LISTED RECORDS
Segment Open

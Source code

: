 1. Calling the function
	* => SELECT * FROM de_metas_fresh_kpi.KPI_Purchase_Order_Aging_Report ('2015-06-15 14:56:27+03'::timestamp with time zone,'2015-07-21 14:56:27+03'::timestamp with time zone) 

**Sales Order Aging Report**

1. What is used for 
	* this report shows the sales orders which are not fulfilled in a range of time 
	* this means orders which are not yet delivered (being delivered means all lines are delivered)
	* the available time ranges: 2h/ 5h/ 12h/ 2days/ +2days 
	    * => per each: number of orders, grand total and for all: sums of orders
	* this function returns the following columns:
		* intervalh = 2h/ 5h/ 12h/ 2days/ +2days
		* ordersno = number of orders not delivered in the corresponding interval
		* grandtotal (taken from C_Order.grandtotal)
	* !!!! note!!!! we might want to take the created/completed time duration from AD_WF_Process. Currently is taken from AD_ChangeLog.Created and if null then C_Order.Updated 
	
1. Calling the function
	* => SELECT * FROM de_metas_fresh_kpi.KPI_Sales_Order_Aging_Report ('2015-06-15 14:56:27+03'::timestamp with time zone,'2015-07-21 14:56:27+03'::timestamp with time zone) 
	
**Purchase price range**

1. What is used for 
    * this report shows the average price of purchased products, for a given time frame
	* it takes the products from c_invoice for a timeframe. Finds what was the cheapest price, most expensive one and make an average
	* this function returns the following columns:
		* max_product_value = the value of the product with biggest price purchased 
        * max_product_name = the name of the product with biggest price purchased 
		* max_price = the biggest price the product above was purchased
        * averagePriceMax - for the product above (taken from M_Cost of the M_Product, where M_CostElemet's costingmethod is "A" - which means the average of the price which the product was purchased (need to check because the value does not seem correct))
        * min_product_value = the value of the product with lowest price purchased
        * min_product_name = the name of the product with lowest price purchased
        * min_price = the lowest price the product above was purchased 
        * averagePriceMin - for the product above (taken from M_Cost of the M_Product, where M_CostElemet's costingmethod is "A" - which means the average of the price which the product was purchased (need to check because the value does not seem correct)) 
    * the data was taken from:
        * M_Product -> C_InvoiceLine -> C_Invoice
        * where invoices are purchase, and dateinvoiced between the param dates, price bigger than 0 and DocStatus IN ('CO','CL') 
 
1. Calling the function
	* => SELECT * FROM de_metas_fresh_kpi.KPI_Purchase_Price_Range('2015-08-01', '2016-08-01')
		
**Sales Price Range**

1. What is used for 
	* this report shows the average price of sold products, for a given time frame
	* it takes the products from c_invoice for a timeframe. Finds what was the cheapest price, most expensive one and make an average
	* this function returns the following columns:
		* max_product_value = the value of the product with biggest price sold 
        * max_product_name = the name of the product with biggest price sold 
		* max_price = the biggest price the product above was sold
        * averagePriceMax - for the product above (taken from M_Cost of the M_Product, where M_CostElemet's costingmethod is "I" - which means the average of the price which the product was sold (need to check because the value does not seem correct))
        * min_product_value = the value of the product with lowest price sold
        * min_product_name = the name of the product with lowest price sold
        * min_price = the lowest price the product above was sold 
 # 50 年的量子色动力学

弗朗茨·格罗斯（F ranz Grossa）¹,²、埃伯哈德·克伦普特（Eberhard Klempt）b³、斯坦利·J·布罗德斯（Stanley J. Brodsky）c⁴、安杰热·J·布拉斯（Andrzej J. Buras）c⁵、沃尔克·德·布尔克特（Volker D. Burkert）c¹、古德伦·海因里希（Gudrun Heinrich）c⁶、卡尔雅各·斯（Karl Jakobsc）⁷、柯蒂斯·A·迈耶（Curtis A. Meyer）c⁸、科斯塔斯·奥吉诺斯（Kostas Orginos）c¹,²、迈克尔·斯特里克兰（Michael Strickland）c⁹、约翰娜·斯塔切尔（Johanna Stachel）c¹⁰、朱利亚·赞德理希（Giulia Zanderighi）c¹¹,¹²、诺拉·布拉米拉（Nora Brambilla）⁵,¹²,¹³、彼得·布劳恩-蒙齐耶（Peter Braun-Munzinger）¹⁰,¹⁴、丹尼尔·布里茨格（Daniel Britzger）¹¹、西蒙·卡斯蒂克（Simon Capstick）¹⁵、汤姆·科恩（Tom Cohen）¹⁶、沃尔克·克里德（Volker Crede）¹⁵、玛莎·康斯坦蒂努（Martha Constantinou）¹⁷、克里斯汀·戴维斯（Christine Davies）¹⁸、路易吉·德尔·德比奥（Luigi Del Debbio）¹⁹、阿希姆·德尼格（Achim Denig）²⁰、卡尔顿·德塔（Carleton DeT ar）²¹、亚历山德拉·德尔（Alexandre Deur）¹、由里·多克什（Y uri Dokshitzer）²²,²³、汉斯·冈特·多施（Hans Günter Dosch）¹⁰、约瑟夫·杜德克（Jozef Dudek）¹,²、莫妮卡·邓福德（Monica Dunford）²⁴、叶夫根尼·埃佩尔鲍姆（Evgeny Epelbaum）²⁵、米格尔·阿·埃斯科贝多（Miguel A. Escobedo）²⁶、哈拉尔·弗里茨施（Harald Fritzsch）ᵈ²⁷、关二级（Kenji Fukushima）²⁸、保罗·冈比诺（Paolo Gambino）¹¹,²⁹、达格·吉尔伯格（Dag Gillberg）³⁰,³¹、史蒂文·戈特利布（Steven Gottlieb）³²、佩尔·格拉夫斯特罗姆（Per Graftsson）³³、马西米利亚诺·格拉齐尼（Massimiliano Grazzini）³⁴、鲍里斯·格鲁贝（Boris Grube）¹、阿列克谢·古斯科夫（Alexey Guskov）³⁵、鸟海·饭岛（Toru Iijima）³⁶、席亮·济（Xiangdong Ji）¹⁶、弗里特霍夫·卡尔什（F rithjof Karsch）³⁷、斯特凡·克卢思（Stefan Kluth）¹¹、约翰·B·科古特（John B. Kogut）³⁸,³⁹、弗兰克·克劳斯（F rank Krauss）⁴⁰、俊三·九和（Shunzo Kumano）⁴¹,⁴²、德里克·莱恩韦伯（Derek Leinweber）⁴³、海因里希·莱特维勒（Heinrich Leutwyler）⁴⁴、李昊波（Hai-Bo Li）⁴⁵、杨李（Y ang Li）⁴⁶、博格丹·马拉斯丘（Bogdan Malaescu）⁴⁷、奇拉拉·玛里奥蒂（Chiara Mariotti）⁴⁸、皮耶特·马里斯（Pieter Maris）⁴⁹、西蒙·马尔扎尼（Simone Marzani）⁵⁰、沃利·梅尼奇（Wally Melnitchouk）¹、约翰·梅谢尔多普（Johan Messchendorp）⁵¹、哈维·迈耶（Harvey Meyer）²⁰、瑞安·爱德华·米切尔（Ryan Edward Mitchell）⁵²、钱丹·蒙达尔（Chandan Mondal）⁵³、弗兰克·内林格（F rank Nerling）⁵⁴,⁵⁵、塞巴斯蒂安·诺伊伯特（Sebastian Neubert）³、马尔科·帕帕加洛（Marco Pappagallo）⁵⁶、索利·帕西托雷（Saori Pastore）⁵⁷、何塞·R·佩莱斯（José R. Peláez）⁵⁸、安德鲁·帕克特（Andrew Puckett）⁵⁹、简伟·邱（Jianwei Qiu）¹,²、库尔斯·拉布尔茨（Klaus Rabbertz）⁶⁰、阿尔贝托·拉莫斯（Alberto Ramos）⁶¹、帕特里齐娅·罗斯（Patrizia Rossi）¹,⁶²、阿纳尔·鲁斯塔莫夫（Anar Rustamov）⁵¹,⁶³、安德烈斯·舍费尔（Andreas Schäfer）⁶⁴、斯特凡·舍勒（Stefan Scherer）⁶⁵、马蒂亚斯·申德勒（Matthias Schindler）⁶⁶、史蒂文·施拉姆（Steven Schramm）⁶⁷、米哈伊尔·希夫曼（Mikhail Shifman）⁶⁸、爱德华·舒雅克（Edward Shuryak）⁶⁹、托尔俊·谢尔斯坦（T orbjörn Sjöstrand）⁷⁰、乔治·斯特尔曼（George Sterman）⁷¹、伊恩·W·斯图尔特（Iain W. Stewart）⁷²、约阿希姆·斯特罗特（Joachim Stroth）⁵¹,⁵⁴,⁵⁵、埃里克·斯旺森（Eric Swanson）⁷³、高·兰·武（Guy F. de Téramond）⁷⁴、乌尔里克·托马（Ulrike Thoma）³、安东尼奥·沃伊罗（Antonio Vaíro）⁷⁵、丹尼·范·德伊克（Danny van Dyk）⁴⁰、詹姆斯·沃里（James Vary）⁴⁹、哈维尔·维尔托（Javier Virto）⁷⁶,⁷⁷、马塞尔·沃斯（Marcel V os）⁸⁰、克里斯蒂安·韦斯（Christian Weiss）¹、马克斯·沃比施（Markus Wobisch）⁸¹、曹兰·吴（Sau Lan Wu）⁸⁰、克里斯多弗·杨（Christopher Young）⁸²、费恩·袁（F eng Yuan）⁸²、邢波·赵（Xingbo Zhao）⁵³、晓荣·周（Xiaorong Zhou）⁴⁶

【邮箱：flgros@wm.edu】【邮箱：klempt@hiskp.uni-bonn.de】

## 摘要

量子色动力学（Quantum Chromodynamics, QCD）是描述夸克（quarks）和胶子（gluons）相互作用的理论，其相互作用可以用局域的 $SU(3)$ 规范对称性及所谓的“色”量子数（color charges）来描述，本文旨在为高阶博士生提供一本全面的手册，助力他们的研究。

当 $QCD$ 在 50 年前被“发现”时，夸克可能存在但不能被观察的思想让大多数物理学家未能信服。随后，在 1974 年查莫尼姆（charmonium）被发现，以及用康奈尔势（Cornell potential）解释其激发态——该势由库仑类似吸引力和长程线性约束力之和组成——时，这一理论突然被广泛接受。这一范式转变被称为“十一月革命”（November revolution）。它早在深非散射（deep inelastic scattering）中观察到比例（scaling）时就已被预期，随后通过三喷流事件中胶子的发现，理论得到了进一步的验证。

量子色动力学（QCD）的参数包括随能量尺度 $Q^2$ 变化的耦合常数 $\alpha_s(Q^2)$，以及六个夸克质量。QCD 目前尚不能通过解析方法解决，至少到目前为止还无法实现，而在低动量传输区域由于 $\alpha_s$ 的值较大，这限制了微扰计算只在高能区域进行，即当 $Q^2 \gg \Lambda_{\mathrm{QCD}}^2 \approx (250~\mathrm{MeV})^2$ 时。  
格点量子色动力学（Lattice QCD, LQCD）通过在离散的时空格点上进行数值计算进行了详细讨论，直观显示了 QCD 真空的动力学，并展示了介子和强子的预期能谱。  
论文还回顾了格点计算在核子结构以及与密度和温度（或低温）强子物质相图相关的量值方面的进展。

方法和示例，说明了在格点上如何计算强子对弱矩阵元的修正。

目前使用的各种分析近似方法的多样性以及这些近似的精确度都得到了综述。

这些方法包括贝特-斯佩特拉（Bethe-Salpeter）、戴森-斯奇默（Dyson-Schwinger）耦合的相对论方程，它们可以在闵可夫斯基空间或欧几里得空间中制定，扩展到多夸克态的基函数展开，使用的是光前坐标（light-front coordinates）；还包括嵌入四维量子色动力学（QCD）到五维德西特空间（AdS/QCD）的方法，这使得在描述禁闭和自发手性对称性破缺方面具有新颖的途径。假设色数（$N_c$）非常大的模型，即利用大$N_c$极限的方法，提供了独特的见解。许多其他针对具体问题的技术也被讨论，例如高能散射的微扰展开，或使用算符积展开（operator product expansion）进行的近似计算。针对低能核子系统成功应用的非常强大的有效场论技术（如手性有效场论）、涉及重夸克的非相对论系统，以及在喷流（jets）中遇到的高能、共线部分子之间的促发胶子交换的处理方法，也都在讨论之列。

Segment Closed

WHAT THE EXERCISE ASKS
What lines of the data contain the string "shows"? List them.

EXERCISE OUTPUT
	* this report shows the sales orders which are not fulfilled in a range of time 
    * this report shows the average price of purchased products, for a given time frame
	* this report shows the average price of sold products, for a given time frame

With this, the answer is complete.